- _PROBLEM TO WORK ON_: Once the pictures are set aside, output all the records exactly.

- _DATASET EXCERPTS_:

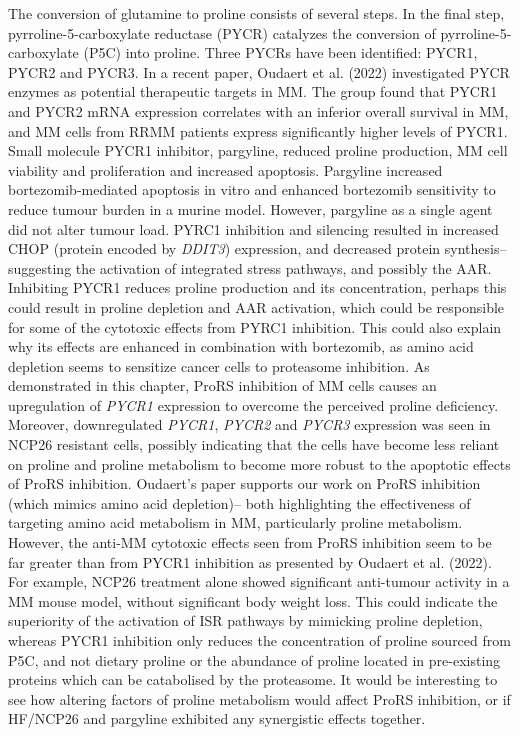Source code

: The conversion of glutamine to proline consists of several steps.
In the final step, pyrroline-5-carboxylate reductase (PYCR) catalyzes the conversion of pyrroline-5-carboxylate (P5C) into proline.
Three PYCRs have been identified: PYCR1, PYCR2 and PYCR3.
In a recent paper, Oudaert et al. (2022) investigated PYCR enzymes as potential therapeutic targets in MM\cite{oudaert2022pyrroline}.
The group found that PYCR1 and PYCR2 mRNA expression correlates with an inferior overall survival in MM, and MM cells from RRMM patients express significantly higher levels of PYCR1\@.
Small molecule PYCR1 inhibitor, pargyline, reduced proline production, MM cell viability and proliferation and increased apoptosis.
Pargyline increased bortezomib-mediated apoptosis in vitro and enhanced bortezomib sensitivity to reduce tumour burden in a murine model.
However, pargyline as a single agent did not alter tumour load.
PYRC1 inhibition and silencing resulted in increased CHOP (protein encoded by \textit{DDIT3}) expression, and decreased protein synthesis-- suggesting the activation of integrated stress pathways, and possibly the AAR.
Inhibiting PYCR1 reduces proline production and its concentration, perhaps this could result in proline depletion and AAR activation, which could be responsible for some of the cytotoxic effects from PYRC1 inhibition.
This could also explain why its effects are enhanced in combination with bortezomib, as amino acid depletion seems to sensitize cancer cells to proteasome inhibition\cite{mizrachy2010amino}.
As demonstrated in this chapter, ProRS inhibition of MM cells causes an upregulation of \textit{PYCR1} expression to overcome the perceived proline deficiency.
Moreover, downregulated \textit{PYCR1}, \textit{PYCR2} and \textit{PYCR3} expression was seen in NCP26 resistant cells, possibly indicating that the cells have become less reliant on proline and proline metabolism to become more robust to the apoptotic effects of ProRS inhibition.
Oudaert's paper supports our work on ProRS inhibition (which mimics amino acid depletion)-- both highlighting the effectiveness of targeting amino acid metabolism in MM, particularly proline metabolism.
However, the anti-MM cytotoxic effects seen from ProRS inhibition seem to be far greater than from PYCR1 inhibition as presented by Oudaert et al. (2022).
For example, NCP26 treatment alone showed significant anti-tumour activity in a MM mouse model, without significant body weight loss\cite{bottpreclinical2022}.
This could indicate the superiority of the activation of ISR pathways by mimicking proline depletion, whereas PYCR1 inhibition only reduces the concentration of proline sourced from P5C, and not dietary proline or the abundance of proline located in pre-existing proteins which can be catabolised by the proteasome.
It would be interesting to see how altering factors of proline metabolism would affect ProRS inhibition, or if HF/NCP26 and pargyline exhibited any synergistic effects together.

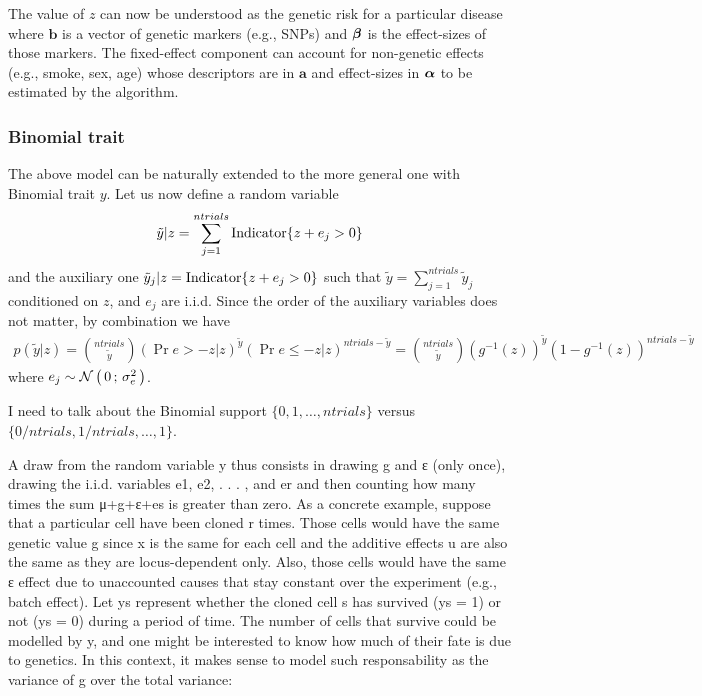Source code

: The value of $z$ can now be understood as the genetic risk for a particular
disease where $\mathbf b$ is a vector of genetic markers (e.g., SNPs) and
$\boldsymbol\beta$ is the effect-sizes of those markers. The fixed-effect component can
account for non-genetic effects (e.g., smoke, sex, age) whose descriptors are in
$\mathbf a$ and effect-sizes in $\boldsymbol\alpha$ to be estimated by the algorithm.

\subsubsection{Binomial trait}

The above model can be naturally extended to the more general one with Binomial
trait $y$. Let us now define a random variable
\begin{align*}
\tilde y | z = \sum_{j=1}^{ntrials} \text{Indicator}\{ {z+e_j > 0} \}
\end{align*}
and the auxiliary one $\tilde y_j | z = \text{Indicator}\{ {z+e_j > 0} \}$ such that $\tilde y = \sum_{j=1}^{ntrials} \tilde y_j$ conditioned on $z$, and $e_j$ are i.i.d. Since the order of the auxiliary variables does not matter, by combination we have
\begin{align*}
p(\tilde y|z) = {ntrials \choose \tilde y} (\Pr{e > -z|z})^{\tilde y} (\Pr{e \leq -z|z})^{ntrials - \tilde y} =
	{ntrials \choose \tilde y} (g^{-1}(z))^{\tilde y} (1-g^{-1}(z))^{ntrials - \tilde y}
\end{align*}
where $e_j \sim \mathcal{N}\left(\, {0} \,;\, {\sigma_e^2} \,\right)$.

I need to talk about the Binomial support $\{0, 1, \dots, ntrials\}$ versus
$\{0/ntrials, 1/ntrials, \dots, 1\}$.

A draw from the random variable y thus consists in drawing g and ε (only once),
drawing the i.i.d. variables e1, e2, . . . , and er and then counting how many
times the sum μ+g+ε+es is greater than zero. As a concrete example, suppose that
a particular cell have been cloned r times. Those cells would have the same
genetic value g since x is the same for each cell and the additive effects u are
also the same as they are locus-dependent only. Also, those cells would have the
same ε effect due to unaccounted causes that stay constant over the experiment
(e.g., batch effect). Let ys represent whether the cloned cell s has survived
(ys = 1) or not (ys = 0) during a period of time. The number of cells that
survive could be modelled by y, and one might be interested to know how much of
their fate is due to genetics. In this context, it makes sense to model such
responsability as the variance of g over the total variance:

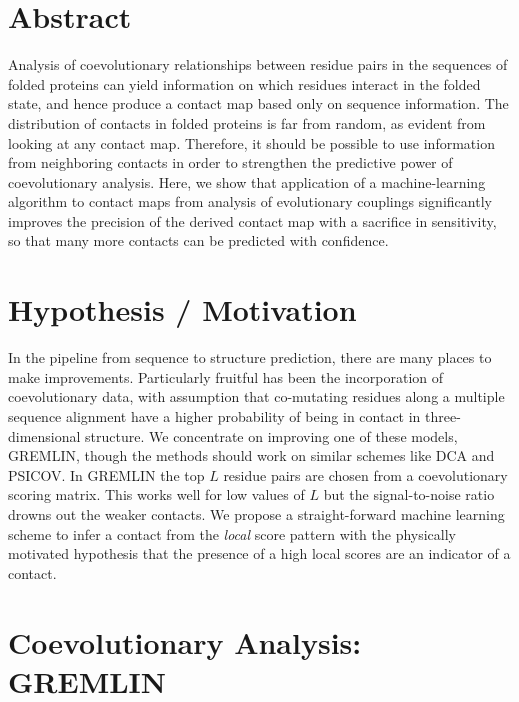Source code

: \documentclass[landscape]{sciposter}
\begin{document}
\begin{multicols}{3}

\section*{Abstract}
Analysis of coevolutionary relationships between residue pairs in the sequences of folded proteins can yield information on which residues interact in the folded state, and hence produce a contact map based only on sequence information. 
The distribution of contacts in folded proteins is far from random, as evident from looking at any contact map. 
Therefore, it should be possible to use information from neighboring contacts in order to strengthen the predictive power of coevolutionary analysis. 
Here, we show that application of a machine-learning algorithm to contact maps from analysis of evolutionary couplings significantly improves the precision of the derived contact map with a sacrifice in sensitivity, so that many more contacts can be predicted with confidence. 

\vfill
\columnbreak

\section*{Hypothesis / Motivation}

In the pipeline from sequence to structure prediction, there are many places to make improvements.
Particularly fruitful has been the incorporation of coevolutionary data, with assumption that co-mutating residues along a multiple sequence alignment have a higher probability of being in contact in three-dimensional structure.
\vfill
We concentrate on improving one of these models, GREMLIN\cite{kamisetty2013assessing}, though the methods should work on similar schemes like DCA and PSICOV.
In GREMLIN the top $L$ residue pairs are chosen from a coevolutionary scoring matrix. 
This works well for low values of $L$ but the signal-to-noise ratio drowns out the weaker contacts.
\vfill
We propose a straight-forward machine learning scheme to infer a contact from the \emph{local} score pattern with the physically motivated hypothesis that the presence of a high local scores are an indicator of a contact.

\vfill
\columnbreak

\section*{Coevolutionary Analysis: GREMLIN\cite{kamisetty2013assessing}}


\end{multicols}
\end{document}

- _ANSWER TO THE PROBLEM_:
Source code

: The conversion of glutamine to proline consists of several steps.
In the final step, pyrroline-5-carboxylate reductase (PYCR) catalyzes the conversion of pyrroline-5-carboxylate (P5C) into proline.
Three PYCRs have been identified: PYCR1, PYCR2 and PYCR3.
In a recent paper, Oudaert et al. (2022) investigated PYCR enzymes as potential therapeutic targets in MM\cite{oudaert2022pyrroline}.
The group found that PYCR1 and PYCR2 mRNA expression correlates with an inferior overall survival in MM, and MM cells from RRMM patients express significantly higher levels of PYCR1\@.
Small molecule PYCR1 inhibitor, pargyline, reduced proline production, MM cell viability and proliferation and increased apoptosis.
Pargyline increased bortezomib-mediated apoptosis in vitro and enhanced bortezomib sensitivity to reduce tumour burden in a murine model.
However, pargyline as a single agent did not alter tumour load.
PYRC1 inhibition and silencing resulted in increased CHOP (protein encoded by \textit{DDIT3}) expression, and decreased protein synthesis-- suggesting the activation of integrated stress pathways, and possibly the AAR.
Inhibiting PYCR1 reduces proline production and its concentration, perhaps this could result in proline depletion and AAR activation, which could be responsible for some of the cytotoxic effects from PYRC1 inhibition.
This could also explain why its effects are enhanced in combination with bortezomib, as amino acid depletion seems to sensitize cancer cells to proteasome inhibition\cite{mizrachy2010amino}.
As demonstrated in this chapter, ProRS inhibition of MM cells causes an upregulation of \textit{PYCR1} expression to overcome the perceived proline deficiency.
Moreover, downregulated \textit{PYCR1}, \textit{PYCR2} and \textit{PYCR3} expression was seen in NCP26 resistant cells, possibly indicating that the cells have become less reliant on proline and proline metabolism to become more robust to the apoptotic effects of ProRS inhibition.
Oudaert's paper supports our work on ProRS inhibition (which mimics amino acid depletion)-- both highlighting the effectiveness of targeting amino acid metabolism in MM, particularly proline metabolism.
However, the anti-MM cytotoxic effects seen from ProRS inhibition seem to be far greater than from PYCR1 inhibition as presented by Oudaert et al. (2022).
For example, NCP26 treatment alone showed significant anti-tumour activity in a MM mouse model, without significant body weight loss\cite{bottpreclinical2022}.
This could indicate the superiority of the activation of ISR pathways by mimicking proline depletion, whereas PYCR1 inhibition only reduces the concentration of proline sourced from P5C, and not dietary proline or the abundance of proline located in pre-existing proteins which can be catabolised by the proteasome.
It would be interesting to see how altering factors of proline metabolism would affect ProRS inhibition, or if HF/NCP26 and pargyline exhibited any synergistic effects together.

Source code

: The value of $z$ can now be understood as the genetic risk for a particular
disease where $\mathbf b$ is a vector of genetic markers (e.g., SNPs) and
$\boldsymbol\beta$ is the effect-sizes of those markers. The fixed-effect component can
account for non-genetic effects (e.g., smoke, sex, age) whose descriptors are in
$\mathbf a$ and effect-sizes in $\boldsymbol\alpha$ to be estimated by the algorithm.

\subsubsection{Binomial trait}

The above model can be naturally extended to the more general one with Binomial
trait $y$. Let us now define a random variable
\begin{align*}
\tilde y | z = \sum_{j=1}^{ntrials} \text{Indicator}\{ {z+e_j > 0} \}
\end{align*}
and the auxiliary one $\tilde y_j | z = \text{Indicator}\{ {z+e_j > 0} \}$ such that $\tilde y = \sum_{j=1}^{ntrials} \tilde y_j$ conditioned on $z$, and $e_j$ are i.i.d. Since the order of the auxiliary variables does not matter, by combination we have
\begin{align*}
p(\tilde y|z) = {ntrials \choose \tilde y} (\Pr{e > -z|z})^{\tilde y} (\Pr{e \leq -z|z})^{ntrials - \tilde y} =
	{ntrials \choose \tilde y} (g^{-1}(z))^{\tilde y} (1-g^{-1}(z))^{ntrials - \tilde y}
\end{align*}
where $e_j \sim \mathcal{N}\left(\, {0} \,;\, {\sigma_e^2} \,\right)$.

I need to talk about the Binomial support $\{0, 1, \dots, ntrials\}$ versus
$\{0/ntrials, 1/ntrials, \dots, 1\}$.

A draw from the random variable y thus consists in drawing g and ε (only once),
drawing the i.i.d. variables e1, e2, . . . , and er and then counting how many
times the sum μ+g+ε+es is greater than zero. As a concrete example, suppose that
a particular cell have been cloned r times. Those cells would have the same
genetic value g since x is the same for each cell and the additive effects u are
also the same as they are locus-dependent only. Also, those cells would have the
same ε effect due to unaccounted causes that stay constant over the experiment
(e.g., batch effect). Let ys represent whether the cloned cell s has survived
(ys = 1) or not (ys = 0) during a period of time. The number of cells that
survive could be modelled by y, and one might be interested to know how much of
their fate is due to genetics. In this context, it makes sense to model such
responsability as the variance of g over the total variance:

Source code

: \documentclass[landscape]{sciposter}
\begin{document}
\begin{multicols}{3}

\section*{Abstract}
Analysis of coevolutionary relationships between residue pairs in the sequences of folded proteins can yield information on which residues interact in the folded state, and hence produce a contact map based only on sequence information. 
The distribution of contacts in folded proteins is far from random, as evident from looking at any contact map. 
Therefore, it should be possible to use information from neighboring contacts in order to strengthen the predictive power of coevolutionary analysis. 
Here, we show that application of a machine-learning algorithm to contact maps from analysis of evolutionary couplings significantly improves the precision of the derived contact map with a sacrifice in sensitivity, so that many more contacts can be predicted with confidence. 

\vfill
\columnbreak

\section*{Hypothesis / Motivation}

In the pipeline from sequence to structure prediction, there are many places to make improvements.
Particularly fruitful has been the incorporation of coevolutionary data, with assumption that co-mutating residues along a multiple sequence alignment have a higher probability of being in contact in three-dimensional structure.
\vfill
We concentrate on improving one of these models, GREMLIN\cite{kamisetty2013assessing}, though the methods should work on similar schemes like DCA and PSICOV.
In GREMLIN the top $L$ residue pairs are chosen from a coevolutionary scoring matrix. 
This works well for low values of $L$ but the signal-to-noise ratio drowns out the weaker contacts.
\vfill
We propose a straight-forward machine learning scheme to infer a contact from the \emph{local} score pattern with the physically motivated hypothesis that the presence of a high local scores are an indicator of a contact.

\vfill
\columnbreak

\section*{Coevolutionary Analysis: GREMLIN\cite{kamisetty2013assessing}}


\end{multicols}
\end{document}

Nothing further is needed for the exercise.